◆ Excerpted records
──────

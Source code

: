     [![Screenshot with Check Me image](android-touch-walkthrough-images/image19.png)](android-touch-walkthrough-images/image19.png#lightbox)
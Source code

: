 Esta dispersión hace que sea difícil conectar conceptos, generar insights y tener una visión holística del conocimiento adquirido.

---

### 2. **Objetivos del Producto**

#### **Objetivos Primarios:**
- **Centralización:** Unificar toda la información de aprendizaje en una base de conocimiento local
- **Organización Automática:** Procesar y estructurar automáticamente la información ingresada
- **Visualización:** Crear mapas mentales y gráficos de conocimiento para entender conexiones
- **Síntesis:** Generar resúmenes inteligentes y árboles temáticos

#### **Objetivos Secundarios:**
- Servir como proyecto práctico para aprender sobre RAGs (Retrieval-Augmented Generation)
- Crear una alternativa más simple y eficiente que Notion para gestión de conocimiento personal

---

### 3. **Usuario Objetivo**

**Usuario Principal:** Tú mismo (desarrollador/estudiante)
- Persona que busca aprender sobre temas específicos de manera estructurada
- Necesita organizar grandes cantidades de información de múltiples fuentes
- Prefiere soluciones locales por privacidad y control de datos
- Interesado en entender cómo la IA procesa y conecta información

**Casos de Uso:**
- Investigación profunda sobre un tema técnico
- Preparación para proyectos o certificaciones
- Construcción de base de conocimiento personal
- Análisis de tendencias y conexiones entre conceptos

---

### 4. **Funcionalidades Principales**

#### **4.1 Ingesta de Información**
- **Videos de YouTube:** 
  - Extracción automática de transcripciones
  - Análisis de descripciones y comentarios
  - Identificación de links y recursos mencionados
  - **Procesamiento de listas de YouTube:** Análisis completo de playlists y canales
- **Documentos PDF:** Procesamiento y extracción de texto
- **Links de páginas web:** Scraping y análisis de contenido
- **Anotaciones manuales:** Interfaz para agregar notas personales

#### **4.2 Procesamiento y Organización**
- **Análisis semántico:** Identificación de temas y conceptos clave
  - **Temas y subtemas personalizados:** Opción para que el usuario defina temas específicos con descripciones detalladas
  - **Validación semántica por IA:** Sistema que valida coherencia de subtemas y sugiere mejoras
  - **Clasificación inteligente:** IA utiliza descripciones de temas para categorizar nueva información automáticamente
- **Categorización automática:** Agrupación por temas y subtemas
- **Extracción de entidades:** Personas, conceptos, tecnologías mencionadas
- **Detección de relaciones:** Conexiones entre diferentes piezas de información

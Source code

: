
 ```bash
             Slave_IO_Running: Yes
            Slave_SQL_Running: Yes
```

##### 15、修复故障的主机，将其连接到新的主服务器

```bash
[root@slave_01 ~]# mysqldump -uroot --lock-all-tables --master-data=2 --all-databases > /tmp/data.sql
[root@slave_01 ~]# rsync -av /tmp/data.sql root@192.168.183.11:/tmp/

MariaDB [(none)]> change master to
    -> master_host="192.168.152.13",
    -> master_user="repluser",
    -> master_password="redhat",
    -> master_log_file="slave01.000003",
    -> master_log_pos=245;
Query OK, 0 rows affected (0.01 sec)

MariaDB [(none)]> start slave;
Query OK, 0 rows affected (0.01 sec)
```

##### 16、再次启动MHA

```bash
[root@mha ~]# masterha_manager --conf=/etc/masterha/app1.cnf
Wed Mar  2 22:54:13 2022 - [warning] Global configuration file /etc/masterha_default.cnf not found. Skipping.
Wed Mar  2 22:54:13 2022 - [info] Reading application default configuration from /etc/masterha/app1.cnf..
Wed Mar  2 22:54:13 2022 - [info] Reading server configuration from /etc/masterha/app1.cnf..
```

──────

◆ Exercise directions
Please transcribe the data shown above in full, exactly as it stands.

◆ Task result
Source code

:     [![Screenshot with Check Me image](android-touch-walkthrough-images/image19.png)](android-touch-walkthrough-images/image19.png#lightbox)
Source code

: Esta dispersión hace que sea difícil conectar conceptos, generar insights y tener una visión holística del conocimiento adquirido.

---

### 2. **Objetivos del Producto**

#### **Objetivos Primarios:**
- **Centralización:** Unificar toda la información de aprendizaje en una base de conocimiento local
- **Organización Automática:** Procesar y estructurar automáticamente la información ingresada
- **Visualización:** Crear mapas mentales y gráficos de conocimiento para entender conexiones
- **Síntesis:** Generar resúmenes inteligentes y árboles temáticos

#### **Objetivos Secundarios:**
- Servir como proyecto práctico para aprender sobre RAGs (Retrieval-Augmented Generation)
- Crear una alternativa más simple y eficiente que Notion para gestión de conocimiento personal

---

### 3. **Usuario Objetivo**

**Usuario Principal:** Tú mismo (desarrollador/estudiante)
- Persona que busca aprender sobre temas específicos de manera estructurada
- Necesita organizar grandes cantidades de información de múltiples fuentes
- Prefiere soluciones locales por privacidad y control de datos
- Interesado en entender cómo la IA procesa y conecta información

**Casos de Uso:**
- Investigación profunda sobre un tema técnico
- Preparación para proyectos o certificaciones
- Construcción de base de conocimiento personal
- Análisis de tendencias y conexiones entre conceptos

---

### 4. **Funcionalidades Principales**

#### **4.1 Ingesta de Información**
- **Videos de YouTube:** 
  - Extracción automática de transcripciones
  - Análisis de descripciones y comentarios
  - Identificación de links y recursos mencionados
  - **Procesamiento de listas de YouTube:** Análisis completo de playlists y canales
- **Documentos PDF:** Procesamiento y extracción de texto
- **Links de páginas web:** Scraping y análisis de contenido
- **Anotaciones manuales:** Interfaz para agregar notas personales

#### **4.2 Procesamiento y Organización**
- **Análisis semántico:** Identificación de temas y conceptos clave
  - **Temas y subtemas personalizados:** Opción para que el usuario defina temas específicos con descripciones detalladas
  - **Validación semántica por IA:** Sistema que valida coherencia de subtemas y sugiere mejoras
  - **Clasificación inteligente:** IA utiliza descripciones de temas para categorizar nueva información automáticamente
- **Categorización automática:** Agrupación por temas y subtemas
- **Extracción de entidades:** Personas, conceptos, tecnologías mencionadas
- **Detección de relaciones:** Conexiones entre diferentes piezas de información

Source code

:
 ```bash
             Slave_IO_Running: Yes
            Slave_SQL_Running: Yes
```

##### 15、修复故障的主机，将其连接到新的主服务器

```bash
[root@slave_01 ~]# mysqldump -uroot --lock-all-tables --master-data=2 --all-databases > /tmp/data.sql
[root@slave_01 ~]# rsync -av /tmp/data.sql root@192.168.183.11:/tmp/

MariaDB [(none)]> change master to
    -> master_host="192.168.152.13",
    -> master_user="repluser",
    -> master_password="redhat",
    -> master_log_file="slave01.000003",
    -> master_log_pos=245;
Query OK, 0 rows affected (0.01 sec)

MariaDB [(none)]> start slave;
Query OK, 0 rows affected (0.01 sec)
```

##### 16、再次启动MHA

```bash
[root@mha ~]# masterha_manager --conf=/etc/masterha/app1.cnf
Wed Mar  2 22:54:13 2022 - [warning] Global configuration file /etc/masterha_default.cnf not found. Skipping.
Wed Mar  2 22:54:13 2022 - [info] Reading application default configuration from /etc/masterha/app1.cnf..
Wed Mar  2 22:54:13 2022 - [info] Reading server configuration from /etc/masterha/app1.cnf..
```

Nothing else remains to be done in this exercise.